**Task description:** Give again, word for word, every line in the entries below from the line with "- A function is" up to and including the line with "- Functions will", and no other line.

____ Supplied records

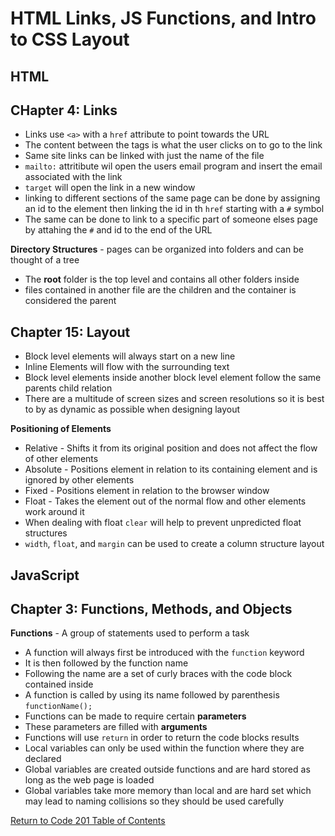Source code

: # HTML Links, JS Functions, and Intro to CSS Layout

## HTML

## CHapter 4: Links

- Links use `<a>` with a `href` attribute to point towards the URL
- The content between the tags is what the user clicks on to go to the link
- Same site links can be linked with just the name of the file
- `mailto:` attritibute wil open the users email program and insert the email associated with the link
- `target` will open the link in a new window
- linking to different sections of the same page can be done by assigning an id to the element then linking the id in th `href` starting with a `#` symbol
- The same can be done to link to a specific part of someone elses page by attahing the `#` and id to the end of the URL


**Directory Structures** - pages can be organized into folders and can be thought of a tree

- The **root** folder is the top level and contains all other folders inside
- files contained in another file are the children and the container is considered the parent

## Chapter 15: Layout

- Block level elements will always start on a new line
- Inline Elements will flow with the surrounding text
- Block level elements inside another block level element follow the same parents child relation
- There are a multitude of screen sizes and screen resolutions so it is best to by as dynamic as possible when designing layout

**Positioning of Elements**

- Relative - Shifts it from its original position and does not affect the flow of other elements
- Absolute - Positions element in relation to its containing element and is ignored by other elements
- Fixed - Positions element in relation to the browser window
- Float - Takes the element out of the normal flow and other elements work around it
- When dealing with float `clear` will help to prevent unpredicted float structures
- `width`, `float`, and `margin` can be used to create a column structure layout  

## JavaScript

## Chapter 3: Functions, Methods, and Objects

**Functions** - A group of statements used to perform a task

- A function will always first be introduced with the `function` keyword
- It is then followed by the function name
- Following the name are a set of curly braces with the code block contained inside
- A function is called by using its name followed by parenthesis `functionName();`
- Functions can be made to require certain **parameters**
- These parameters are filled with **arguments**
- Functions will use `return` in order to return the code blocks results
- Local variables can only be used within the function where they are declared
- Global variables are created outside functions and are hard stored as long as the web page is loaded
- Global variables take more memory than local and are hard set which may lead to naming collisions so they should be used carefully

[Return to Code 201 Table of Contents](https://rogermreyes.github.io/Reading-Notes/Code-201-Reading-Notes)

________
____ Supplied records

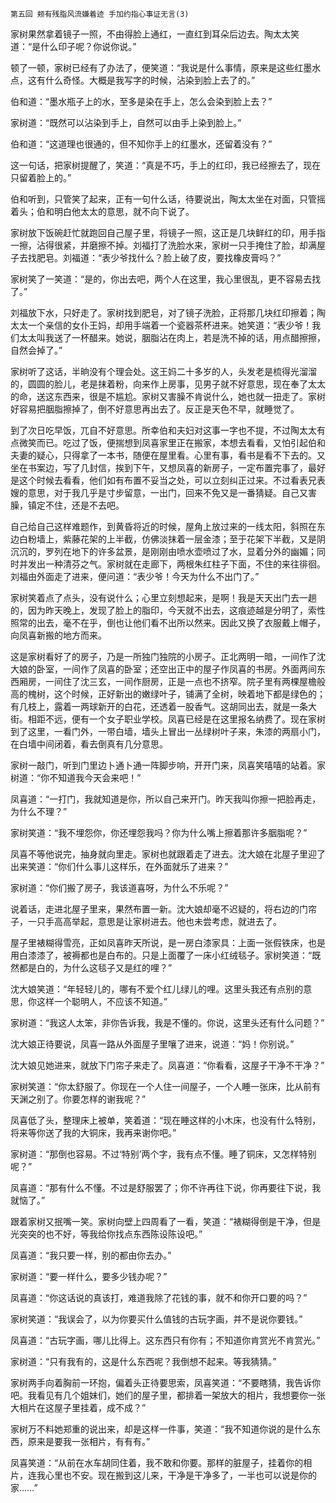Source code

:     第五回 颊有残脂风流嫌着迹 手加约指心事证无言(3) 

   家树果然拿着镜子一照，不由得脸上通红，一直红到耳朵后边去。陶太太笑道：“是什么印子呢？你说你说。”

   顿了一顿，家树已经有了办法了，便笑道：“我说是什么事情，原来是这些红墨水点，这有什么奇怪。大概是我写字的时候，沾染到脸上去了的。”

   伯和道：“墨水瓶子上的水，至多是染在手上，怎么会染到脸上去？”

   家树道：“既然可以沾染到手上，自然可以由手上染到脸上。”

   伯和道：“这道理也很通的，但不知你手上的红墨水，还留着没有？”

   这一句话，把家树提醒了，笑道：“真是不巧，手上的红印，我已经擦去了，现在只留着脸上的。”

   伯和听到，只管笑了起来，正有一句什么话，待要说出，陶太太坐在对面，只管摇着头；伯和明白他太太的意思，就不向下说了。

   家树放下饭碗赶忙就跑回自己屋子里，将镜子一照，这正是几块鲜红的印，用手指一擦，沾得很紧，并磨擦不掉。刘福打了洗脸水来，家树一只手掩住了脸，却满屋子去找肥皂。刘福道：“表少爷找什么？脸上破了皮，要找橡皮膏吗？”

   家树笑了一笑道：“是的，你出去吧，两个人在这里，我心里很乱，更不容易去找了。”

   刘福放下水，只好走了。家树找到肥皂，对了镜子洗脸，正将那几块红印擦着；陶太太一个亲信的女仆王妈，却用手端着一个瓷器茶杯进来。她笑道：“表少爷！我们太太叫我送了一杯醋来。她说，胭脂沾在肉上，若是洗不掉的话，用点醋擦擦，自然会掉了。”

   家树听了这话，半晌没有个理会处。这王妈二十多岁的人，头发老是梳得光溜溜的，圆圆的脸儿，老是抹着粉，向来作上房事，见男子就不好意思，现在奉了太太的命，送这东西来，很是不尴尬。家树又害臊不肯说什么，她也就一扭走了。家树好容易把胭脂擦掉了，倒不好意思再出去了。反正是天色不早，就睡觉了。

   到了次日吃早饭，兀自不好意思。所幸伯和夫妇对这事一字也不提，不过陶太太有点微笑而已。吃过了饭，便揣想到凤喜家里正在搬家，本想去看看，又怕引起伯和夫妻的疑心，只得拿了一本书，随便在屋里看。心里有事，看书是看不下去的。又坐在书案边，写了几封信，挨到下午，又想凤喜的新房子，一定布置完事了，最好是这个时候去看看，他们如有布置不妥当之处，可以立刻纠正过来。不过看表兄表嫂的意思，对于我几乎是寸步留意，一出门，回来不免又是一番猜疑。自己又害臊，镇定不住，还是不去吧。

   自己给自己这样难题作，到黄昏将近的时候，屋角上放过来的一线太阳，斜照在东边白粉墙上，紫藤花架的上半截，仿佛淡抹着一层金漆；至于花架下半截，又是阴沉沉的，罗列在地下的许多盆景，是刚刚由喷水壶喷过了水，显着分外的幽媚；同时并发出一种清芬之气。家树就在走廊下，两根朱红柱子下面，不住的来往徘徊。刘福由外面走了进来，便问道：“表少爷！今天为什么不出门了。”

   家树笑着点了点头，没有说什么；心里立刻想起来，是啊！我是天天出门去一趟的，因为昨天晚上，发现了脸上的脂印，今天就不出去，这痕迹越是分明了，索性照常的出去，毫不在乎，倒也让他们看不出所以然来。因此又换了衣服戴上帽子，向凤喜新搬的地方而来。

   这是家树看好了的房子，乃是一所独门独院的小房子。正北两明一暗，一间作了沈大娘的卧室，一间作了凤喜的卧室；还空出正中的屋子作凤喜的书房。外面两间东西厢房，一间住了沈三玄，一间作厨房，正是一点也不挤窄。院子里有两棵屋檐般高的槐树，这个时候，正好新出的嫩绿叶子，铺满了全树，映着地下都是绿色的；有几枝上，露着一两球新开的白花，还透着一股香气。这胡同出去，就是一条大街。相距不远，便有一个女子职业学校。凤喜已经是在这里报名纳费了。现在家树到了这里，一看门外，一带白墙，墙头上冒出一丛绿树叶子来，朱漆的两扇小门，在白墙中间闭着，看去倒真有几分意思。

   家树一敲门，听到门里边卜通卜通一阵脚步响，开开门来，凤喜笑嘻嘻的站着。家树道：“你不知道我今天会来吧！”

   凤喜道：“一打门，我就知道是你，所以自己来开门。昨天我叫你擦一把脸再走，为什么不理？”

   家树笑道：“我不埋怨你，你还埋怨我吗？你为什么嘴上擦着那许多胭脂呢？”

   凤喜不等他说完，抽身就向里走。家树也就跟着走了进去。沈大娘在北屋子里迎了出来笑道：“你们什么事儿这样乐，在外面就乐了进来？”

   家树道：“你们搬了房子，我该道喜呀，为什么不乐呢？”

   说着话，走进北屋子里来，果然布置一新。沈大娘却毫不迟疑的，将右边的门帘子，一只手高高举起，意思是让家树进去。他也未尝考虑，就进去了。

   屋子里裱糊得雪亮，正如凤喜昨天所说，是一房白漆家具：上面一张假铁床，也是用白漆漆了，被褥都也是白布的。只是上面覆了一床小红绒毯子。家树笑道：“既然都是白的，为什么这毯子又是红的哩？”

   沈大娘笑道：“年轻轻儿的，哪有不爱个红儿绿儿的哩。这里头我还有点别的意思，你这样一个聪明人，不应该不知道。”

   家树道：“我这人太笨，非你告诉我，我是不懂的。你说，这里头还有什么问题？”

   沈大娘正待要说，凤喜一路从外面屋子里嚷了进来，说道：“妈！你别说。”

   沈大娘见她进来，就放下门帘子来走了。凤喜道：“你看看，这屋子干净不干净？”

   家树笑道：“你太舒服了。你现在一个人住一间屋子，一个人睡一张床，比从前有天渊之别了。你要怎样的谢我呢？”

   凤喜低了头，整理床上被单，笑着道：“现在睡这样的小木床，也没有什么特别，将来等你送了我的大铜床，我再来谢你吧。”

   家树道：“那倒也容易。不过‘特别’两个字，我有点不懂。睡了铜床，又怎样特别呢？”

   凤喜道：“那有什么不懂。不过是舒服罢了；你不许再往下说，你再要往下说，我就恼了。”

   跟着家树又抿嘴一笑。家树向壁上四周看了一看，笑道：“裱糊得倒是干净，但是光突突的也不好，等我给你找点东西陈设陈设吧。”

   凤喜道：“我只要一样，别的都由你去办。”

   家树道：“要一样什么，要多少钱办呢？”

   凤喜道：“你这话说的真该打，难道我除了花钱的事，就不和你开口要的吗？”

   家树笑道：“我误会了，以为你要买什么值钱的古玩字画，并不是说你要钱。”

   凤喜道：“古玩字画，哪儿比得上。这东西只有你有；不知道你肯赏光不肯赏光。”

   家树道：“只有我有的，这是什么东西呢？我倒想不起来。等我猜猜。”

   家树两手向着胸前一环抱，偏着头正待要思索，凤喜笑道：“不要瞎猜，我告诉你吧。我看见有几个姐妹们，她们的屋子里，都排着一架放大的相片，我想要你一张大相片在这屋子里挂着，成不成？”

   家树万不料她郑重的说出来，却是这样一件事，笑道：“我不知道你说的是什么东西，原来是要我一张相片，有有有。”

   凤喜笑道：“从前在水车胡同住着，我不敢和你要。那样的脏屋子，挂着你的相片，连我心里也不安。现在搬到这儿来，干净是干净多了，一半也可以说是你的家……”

________

**Task response:**
- A function is called by using its name followed by parenthesis `functionName();`
- Functions can be made to require certain **parameters**
- These parameters are filled with **arguments**
- Functions will use `return` in order to return the code blocks results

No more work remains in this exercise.